Since I came back from Cairo nearly two months ago (where I was on a research trip), I’ve tried to take a break from the vicissitudes of Egyptian politics. Well, the Vanity
Fair piece I referenced two weeks ago reminded me of a similarly disturbing exchange
I had with a taxi driver in late July. This was one of those encounters that captured
for me all that I dreaded about the Arab world. Afterwards, I sat down
and typed up some of my impressions of the conversation. I wasn’t planning on
posting this, but I decided that I should, in order to shed some more light on
the crucial question of how political distortion leads to moral distortion:
(From July 2006). Sometimes, I learn more about Egypt from taxi drivers than I do
from professors and politicians. Before I meet with some of the more prominent
figures in Egyptian or Jordanian politics, I can usually predict with relative
accuracy how they’ll answer each one of my questions. Occasionally, they will surprise
me, and it’s those moments that I wait for as an interviewer (recently a Muslim
Brotherhood MP, speaking mostly Arabic while interspersing bizarre references
to B-list American movies, used the F-word to make a point I didn’t quite
understand). Taxi drivers, though, almost always surprise me. Today, I had one
such moment. The driver was pretty much spewing out nuggets, so I had to take out
my trusty jot pad and take notes. He looked at me with measured incredulity.
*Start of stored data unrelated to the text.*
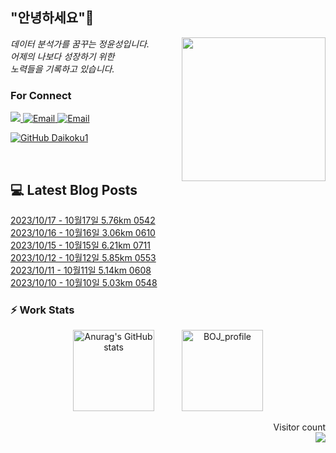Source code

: 
<h2> "안녕하세요"👋 </h2>
<img align='right' src="https://user-images.githubusercontent.com/50973778/144942576-b2f10b31-e628-43e4-b7da-3cc2144a5b73.gif" width="230">
<p><em> 데이터 분석가를 꿈꾸는 정윤성입니다.</br> 어제의 나보다 성장하기 위한 </br> 노력들을 기록하고 있습니다.</em></p>

### For Connect
<a href="https://blog.naver.com/jjys9047" target="_blank"><img src="https://img.shields.io/badge/-BLOG-brightgreen?style=flat-square&logo=Bloglovin&logoColor=white">
<a href="https://mail.google.com/mail/?view=cm&amp;fs=1&amp;to=jys9047@gmail.com" target="_blank"><img src="https://img.shields.io/badge/-Gmail-c14438?style=flat-square&logo=Gmail&logoColor=white" alt="Email">
<a href="mailto:jjys9047@naver.com" target="_blank"><img src="https://img.shields.io/badge/-Naver-brightgreen?style=flat-square&logo=Naver&logoColor=white" alt="Email">

[![GitHub Daikoku1](https://img.shields.io/github/followers/Daikoku1?label=follow&style=social)](https://github.com/Daikoku1)

</br>

## 💻 Latest Blog Posts
[2023/10/17 - 10월17일 5.76km 0542](https://blog.naver.com/jjys9047/223239407807) <br>
[2023/10/16 - 10월16일 3.06km 0610](https://blog.naver.com/jjys9047/223238470488) <br>
[2023/10/15 - 10월15일 6.21km 0711](https://blog.naver.com/jjys9047/223237171098) <br>
[2023/10/12 - 10월12일 5.85km 0553](https://blog.naver.com/jjys9047/223235147413) <br>
[2023/10/11 - 10월11일 5.14km 0608](https://blog.naver.com/jjys9047/223234076039) <br>
[2023/10/10 - 10월10일 5.03km 0548](https://blog.naver.com/jjys9047/223233182806) <br>


### ⚡ Work Stats
<p align = 'center'>
  <img src="https://github-readme-stats.vercel.app/api?username=Daikoku1&show_icons=true&theme=midnight-purple" alt="Anurag's GitHub stats" height="130" hspace="20"/>
  <img src="http://mazassumnida.wtf/api/v2/generate_badge?boj=jys9047" alt="BOJ_profile" height="130" hspace="20"/>
</p>

<p align="right"> 
  Visitor count<br>
  <img src="https://profile-counter.glitch.me/Daikoku1/count.svg" />
</p>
No one here cares about taxi drivers. I suppose he was taken aback by the fact
that some random American researcher was hanging on his words. It would be
tough for me to reconstruct the conversation I had. His facial expressions,
that calm look of utter disgust on his face mixed with equal parts frustration
and anger captivated and disturbed me all at once.
We got to talking politics. He painted a bleak portrait of
the economic, political, moral, social, cultural situation in his country (it’s
hard to separate these things in the Arab world - everything’s part of the
problem).
- Well, what’s the solution to the mess? I asked knowing quite
well that there was no answer.
- He paused: …An earthquake (zilzal) that would wipe [most
of] Cairo out.
And then we could maybe start from scratch.
- But a lot of people would die, including friends and
family? I countered.
- We’re already dead. Do you call this life? I would prefer
death.
Silence followed. When he said that, I looked at him. It
wasn’t only that he was angry. For this was a different kind of anger, a kind
unique to a troubled region. I couldn’t tell where his anger ended and his
resignation began. It’s always frightening to watch when you catch a glimpse,
however fleeting. His spirit had been broken and his dignity wrested away. His
complaint wasn’t that the government was corrupt or brutal or that it was mismanaging
the economy. No, it was something more fundamental, basic, and, thus, much
harder to solve – “all we ask is that they treat us like human beings,” he told
me. It was a simple request but one that could not be granted.